» THE PROBLEM
For the entries below, count the lines containing "strings" and give only that number.

» TASK MATERIAL
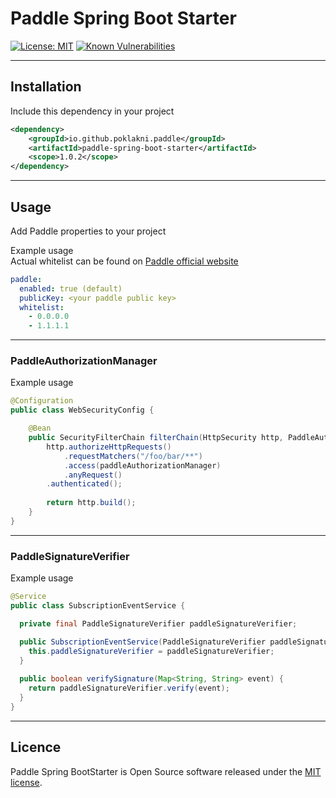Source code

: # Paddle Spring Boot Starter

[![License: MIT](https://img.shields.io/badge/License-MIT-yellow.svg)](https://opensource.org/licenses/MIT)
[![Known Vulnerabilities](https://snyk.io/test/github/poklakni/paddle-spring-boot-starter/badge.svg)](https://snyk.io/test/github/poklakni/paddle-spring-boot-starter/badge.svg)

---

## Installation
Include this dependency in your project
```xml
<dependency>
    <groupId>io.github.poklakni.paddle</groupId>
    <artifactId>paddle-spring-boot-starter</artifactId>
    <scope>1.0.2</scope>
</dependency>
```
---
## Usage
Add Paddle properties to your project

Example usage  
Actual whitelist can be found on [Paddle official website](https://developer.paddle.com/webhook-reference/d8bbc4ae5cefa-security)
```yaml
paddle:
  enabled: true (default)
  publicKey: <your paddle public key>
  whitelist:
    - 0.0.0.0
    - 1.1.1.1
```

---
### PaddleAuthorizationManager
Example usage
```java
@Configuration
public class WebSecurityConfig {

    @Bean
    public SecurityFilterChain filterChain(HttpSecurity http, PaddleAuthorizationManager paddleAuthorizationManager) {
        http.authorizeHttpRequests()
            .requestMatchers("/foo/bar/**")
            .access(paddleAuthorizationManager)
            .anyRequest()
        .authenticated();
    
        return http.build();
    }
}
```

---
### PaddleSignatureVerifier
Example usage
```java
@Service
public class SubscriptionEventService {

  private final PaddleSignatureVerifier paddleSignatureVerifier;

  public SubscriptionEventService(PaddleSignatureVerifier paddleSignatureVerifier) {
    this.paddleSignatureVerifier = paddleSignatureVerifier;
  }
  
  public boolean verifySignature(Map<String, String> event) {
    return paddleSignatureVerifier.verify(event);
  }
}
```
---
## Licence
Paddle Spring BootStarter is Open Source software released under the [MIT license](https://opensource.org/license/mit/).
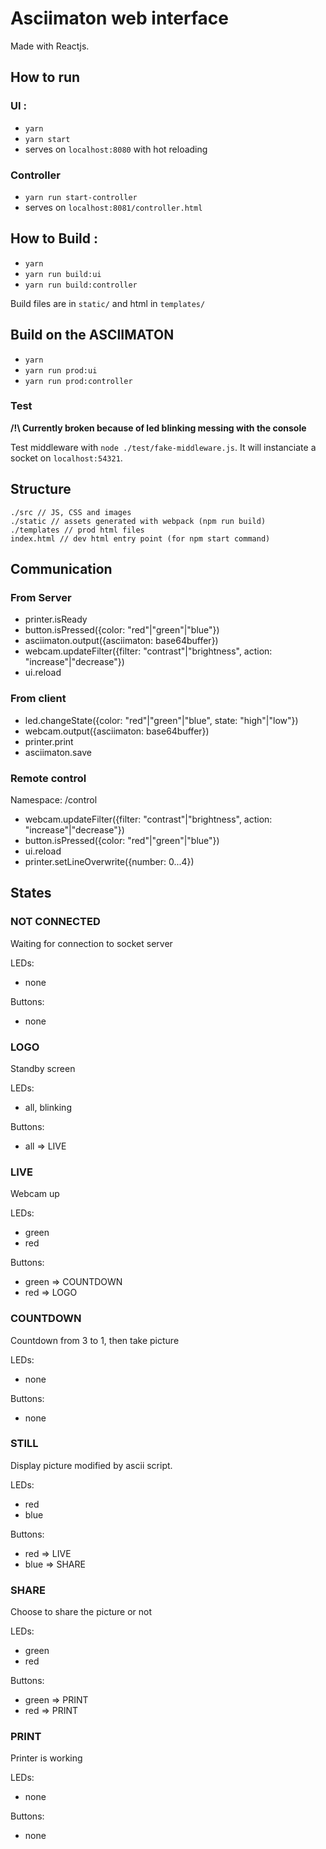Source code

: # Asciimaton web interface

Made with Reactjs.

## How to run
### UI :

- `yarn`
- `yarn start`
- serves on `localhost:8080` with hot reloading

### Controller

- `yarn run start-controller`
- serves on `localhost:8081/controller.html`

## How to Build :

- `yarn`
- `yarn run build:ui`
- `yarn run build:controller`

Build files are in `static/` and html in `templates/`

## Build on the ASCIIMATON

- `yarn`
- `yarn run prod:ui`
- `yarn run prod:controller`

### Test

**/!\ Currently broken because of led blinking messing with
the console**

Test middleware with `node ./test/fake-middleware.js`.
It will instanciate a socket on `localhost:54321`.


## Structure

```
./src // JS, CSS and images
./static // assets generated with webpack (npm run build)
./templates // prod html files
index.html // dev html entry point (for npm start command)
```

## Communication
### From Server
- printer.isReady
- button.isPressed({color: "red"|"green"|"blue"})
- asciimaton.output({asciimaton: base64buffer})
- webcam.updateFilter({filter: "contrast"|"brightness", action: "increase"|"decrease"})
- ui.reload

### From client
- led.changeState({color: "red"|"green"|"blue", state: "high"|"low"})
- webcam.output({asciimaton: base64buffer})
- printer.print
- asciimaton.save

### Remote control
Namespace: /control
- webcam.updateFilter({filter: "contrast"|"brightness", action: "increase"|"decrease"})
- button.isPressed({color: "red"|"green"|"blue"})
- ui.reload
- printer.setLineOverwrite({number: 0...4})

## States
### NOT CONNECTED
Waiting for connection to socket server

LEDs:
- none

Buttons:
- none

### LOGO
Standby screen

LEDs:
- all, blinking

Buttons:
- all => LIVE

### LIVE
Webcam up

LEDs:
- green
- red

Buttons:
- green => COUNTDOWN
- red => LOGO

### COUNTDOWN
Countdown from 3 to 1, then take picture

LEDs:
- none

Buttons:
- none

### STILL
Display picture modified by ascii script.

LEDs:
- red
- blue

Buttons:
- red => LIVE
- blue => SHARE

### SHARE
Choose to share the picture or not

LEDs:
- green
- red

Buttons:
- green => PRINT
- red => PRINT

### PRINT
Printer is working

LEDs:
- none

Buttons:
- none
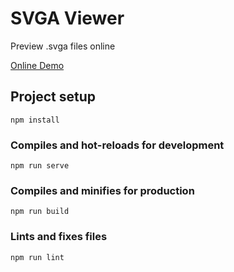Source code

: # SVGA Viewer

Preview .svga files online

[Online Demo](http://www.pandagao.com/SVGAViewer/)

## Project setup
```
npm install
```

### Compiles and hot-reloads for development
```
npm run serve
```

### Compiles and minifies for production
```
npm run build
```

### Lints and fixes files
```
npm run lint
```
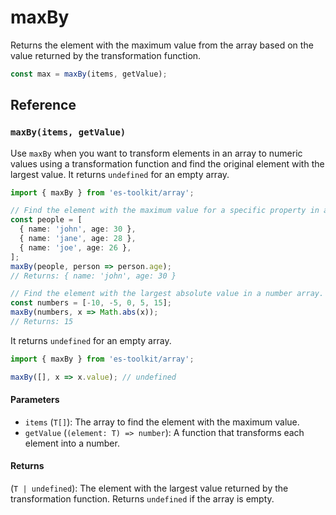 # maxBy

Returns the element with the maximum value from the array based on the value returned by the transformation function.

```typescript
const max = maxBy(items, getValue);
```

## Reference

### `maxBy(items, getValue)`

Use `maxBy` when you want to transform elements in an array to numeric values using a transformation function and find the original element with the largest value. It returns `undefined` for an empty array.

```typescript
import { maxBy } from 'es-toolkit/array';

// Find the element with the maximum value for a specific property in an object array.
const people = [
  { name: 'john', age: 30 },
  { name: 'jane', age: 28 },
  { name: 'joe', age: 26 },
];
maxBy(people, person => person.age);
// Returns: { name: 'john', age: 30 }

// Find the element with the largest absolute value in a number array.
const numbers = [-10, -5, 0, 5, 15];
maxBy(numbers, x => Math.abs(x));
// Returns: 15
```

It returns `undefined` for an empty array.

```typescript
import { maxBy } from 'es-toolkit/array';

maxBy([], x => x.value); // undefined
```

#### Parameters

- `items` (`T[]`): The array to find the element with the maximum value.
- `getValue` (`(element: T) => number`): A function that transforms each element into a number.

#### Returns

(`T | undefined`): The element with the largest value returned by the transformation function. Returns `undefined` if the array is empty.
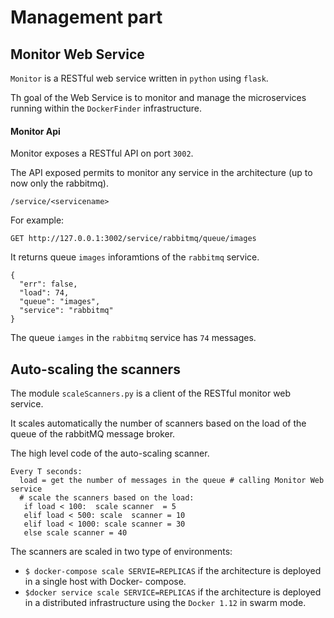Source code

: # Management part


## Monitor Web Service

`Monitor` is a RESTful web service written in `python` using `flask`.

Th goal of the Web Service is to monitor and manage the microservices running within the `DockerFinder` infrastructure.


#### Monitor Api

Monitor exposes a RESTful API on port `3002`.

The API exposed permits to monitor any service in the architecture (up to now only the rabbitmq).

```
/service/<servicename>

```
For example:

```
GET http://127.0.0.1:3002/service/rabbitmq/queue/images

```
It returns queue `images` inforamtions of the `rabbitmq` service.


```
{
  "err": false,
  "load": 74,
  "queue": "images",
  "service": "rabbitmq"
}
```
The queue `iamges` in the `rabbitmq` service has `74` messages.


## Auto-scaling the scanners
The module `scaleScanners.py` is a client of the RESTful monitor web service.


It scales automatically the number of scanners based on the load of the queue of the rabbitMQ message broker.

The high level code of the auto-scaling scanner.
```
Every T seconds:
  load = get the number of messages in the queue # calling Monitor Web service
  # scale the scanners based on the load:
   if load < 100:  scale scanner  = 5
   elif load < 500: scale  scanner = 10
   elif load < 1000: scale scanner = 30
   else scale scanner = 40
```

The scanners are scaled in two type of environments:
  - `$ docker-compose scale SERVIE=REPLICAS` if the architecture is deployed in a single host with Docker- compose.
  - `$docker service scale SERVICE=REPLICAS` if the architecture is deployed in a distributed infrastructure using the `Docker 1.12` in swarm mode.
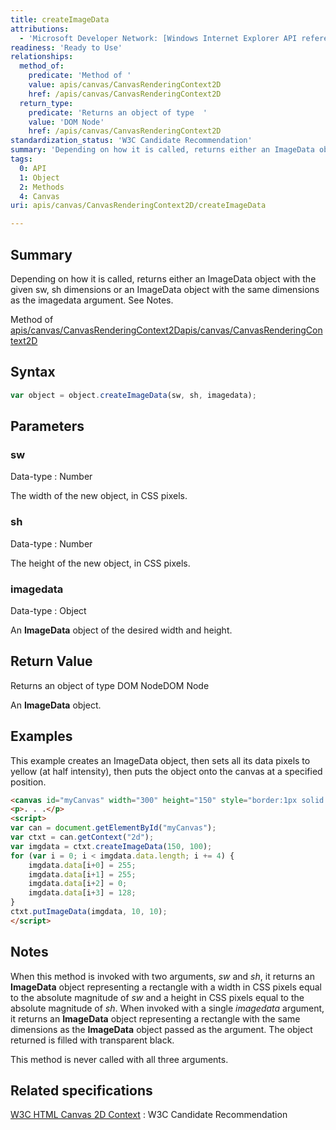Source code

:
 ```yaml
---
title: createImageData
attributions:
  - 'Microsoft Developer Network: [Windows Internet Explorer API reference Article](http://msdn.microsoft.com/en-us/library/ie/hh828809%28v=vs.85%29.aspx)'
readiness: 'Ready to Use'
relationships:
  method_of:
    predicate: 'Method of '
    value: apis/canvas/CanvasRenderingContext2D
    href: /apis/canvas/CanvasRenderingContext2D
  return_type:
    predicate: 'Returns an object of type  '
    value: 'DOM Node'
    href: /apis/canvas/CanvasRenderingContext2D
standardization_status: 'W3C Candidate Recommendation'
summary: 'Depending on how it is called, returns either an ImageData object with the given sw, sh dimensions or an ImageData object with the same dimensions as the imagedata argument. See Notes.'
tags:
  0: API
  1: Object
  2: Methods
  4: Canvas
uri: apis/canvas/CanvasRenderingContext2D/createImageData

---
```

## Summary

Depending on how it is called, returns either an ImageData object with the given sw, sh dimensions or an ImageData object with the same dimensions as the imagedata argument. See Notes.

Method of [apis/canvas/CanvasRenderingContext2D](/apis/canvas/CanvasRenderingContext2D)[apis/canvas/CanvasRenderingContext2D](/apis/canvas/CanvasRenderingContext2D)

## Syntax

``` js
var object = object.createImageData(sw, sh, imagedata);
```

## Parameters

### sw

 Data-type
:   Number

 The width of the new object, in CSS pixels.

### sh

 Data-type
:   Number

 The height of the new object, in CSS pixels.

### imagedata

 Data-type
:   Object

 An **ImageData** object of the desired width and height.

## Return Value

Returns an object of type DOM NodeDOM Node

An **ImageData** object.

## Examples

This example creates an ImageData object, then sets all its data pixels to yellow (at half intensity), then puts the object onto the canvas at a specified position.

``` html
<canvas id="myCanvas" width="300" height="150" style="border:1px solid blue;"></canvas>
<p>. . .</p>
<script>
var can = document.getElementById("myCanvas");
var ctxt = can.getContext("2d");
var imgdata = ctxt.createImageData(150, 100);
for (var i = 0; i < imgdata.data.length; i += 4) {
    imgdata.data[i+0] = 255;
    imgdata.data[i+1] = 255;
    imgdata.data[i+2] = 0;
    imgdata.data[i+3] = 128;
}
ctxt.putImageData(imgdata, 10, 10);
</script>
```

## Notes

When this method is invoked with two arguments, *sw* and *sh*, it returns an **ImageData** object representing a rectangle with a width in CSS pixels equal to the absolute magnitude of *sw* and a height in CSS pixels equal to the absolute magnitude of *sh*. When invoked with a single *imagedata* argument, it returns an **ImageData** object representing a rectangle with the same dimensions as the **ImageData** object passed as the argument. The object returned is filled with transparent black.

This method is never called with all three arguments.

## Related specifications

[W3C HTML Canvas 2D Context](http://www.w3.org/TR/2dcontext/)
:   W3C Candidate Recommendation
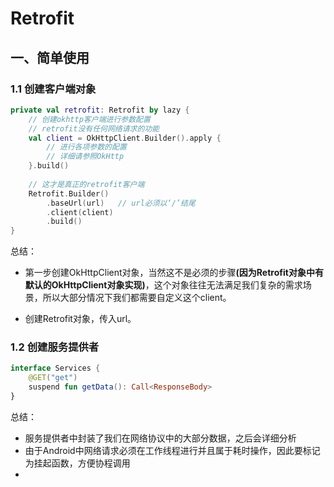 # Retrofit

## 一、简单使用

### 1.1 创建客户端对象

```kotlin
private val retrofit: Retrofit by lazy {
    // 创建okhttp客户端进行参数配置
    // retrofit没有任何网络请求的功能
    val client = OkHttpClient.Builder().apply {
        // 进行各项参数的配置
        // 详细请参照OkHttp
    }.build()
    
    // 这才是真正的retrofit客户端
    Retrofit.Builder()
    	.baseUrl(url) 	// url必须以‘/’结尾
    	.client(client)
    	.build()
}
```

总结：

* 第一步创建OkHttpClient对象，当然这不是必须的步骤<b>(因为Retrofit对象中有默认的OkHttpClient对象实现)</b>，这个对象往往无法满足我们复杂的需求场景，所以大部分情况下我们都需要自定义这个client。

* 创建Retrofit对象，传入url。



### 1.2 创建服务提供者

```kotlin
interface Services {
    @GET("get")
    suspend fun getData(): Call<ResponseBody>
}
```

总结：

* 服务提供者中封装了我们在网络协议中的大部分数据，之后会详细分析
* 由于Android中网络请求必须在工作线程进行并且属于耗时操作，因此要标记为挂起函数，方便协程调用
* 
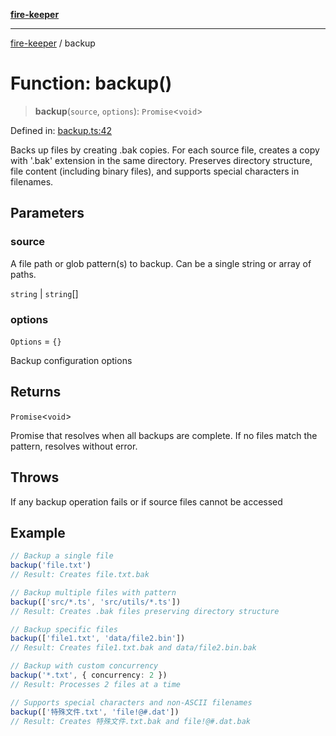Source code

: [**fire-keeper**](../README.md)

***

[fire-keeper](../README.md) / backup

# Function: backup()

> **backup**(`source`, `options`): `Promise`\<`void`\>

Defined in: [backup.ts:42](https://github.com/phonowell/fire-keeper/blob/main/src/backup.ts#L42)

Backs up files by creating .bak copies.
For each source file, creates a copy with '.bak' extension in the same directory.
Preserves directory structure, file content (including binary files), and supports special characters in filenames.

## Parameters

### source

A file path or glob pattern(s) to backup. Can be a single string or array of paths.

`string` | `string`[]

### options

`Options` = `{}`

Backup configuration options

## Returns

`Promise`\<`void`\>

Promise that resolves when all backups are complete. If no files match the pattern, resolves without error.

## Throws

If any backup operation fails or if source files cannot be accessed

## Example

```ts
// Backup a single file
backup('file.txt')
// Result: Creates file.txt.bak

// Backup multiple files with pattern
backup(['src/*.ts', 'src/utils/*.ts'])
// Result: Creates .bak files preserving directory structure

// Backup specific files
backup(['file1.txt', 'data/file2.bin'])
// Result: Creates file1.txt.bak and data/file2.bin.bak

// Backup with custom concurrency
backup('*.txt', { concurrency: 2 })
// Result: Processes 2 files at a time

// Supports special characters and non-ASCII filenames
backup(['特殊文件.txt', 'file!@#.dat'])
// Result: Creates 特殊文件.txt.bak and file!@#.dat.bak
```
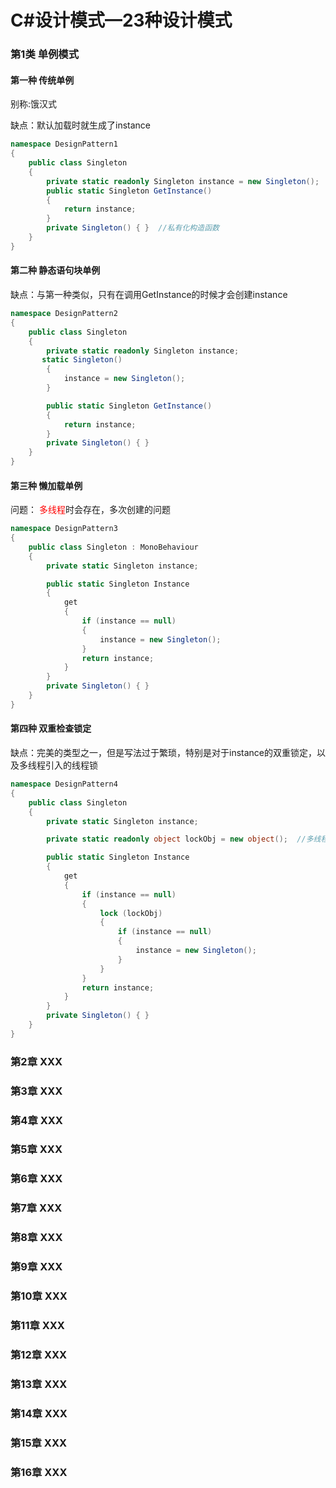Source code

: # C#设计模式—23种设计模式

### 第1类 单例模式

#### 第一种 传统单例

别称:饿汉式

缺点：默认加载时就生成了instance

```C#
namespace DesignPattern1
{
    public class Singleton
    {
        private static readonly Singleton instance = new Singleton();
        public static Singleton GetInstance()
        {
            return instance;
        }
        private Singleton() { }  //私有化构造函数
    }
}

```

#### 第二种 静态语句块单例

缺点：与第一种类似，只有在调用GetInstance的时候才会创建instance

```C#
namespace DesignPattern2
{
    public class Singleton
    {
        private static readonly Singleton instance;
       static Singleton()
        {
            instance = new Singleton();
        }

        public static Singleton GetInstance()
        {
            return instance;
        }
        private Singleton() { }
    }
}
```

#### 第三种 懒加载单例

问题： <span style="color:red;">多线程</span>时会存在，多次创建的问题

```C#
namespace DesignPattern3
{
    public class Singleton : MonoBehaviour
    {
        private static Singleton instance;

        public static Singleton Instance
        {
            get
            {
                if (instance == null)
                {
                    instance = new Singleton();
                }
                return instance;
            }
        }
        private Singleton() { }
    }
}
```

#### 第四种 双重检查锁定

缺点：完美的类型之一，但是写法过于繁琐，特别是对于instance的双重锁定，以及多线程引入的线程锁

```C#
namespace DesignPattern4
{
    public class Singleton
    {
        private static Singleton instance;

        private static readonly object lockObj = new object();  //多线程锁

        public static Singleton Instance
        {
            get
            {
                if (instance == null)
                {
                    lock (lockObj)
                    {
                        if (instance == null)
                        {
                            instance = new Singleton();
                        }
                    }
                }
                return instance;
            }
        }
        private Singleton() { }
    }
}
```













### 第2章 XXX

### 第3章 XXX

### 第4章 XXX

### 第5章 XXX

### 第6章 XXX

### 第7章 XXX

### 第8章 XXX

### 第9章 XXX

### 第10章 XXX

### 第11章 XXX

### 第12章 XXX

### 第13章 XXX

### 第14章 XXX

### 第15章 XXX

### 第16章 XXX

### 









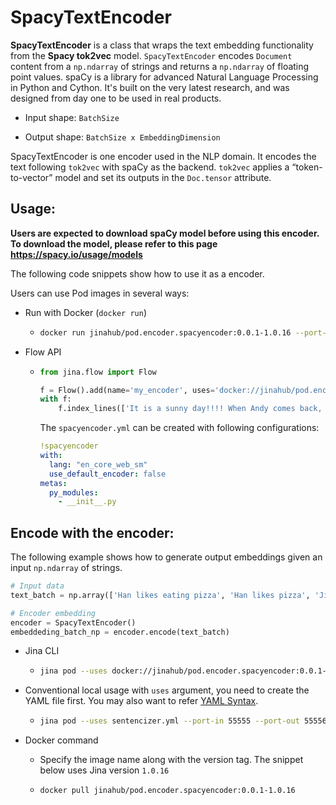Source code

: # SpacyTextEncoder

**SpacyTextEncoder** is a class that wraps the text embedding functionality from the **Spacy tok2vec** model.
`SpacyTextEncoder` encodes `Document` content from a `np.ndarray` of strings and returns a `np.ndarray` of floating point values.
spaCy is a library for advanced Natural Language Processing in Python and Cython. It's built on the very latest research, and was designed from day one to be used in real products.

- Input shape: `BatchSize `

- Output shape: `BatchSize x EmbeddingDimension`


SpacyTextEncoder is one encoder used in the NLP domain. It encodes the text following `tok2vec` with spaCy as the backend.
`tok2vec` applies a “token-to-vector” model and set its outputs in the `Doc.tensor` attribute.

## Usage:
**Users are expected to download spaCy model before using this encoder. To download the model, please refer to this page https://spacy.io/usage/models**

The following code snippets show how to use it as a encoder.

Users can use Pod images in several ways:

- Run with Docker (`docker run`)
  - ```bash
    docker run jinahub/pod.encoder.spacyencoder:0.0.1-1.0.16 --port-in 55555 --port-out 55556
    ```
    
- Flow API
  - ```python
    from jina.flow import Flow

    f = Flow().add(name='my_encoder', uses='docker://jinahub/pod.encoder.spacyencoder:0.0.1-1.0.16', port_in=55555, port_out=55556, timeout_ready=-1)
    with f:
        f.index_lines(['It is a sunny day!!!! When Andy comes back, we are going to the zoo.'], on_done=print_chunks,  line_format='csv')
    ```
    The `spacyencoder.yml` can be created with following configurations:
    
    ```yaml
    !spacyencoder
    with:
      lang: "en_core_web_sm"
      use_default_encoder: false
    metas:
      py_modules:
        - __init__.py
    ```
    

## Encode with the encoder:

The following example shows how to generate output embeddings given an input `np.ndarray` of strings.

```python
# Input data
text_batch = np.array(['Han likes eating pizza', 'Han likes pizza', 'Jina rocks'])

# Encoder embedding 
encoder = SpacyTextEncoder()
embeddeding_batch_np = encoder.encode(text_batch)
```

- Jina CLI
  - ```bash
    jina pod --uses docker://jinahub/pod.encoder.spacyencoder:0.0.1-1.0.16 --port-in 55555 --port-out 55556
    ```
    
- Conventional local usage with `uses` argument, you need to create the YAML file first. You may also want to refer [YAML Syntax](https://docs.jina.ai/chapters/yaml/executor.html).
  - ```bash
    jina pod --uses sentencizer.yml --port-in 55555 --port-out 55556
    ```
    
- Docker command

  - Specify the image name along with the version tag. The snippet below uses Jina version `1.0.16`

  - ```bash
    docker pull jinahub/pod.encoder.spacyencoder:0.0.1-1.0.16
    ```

» YOUR RESPONSE
2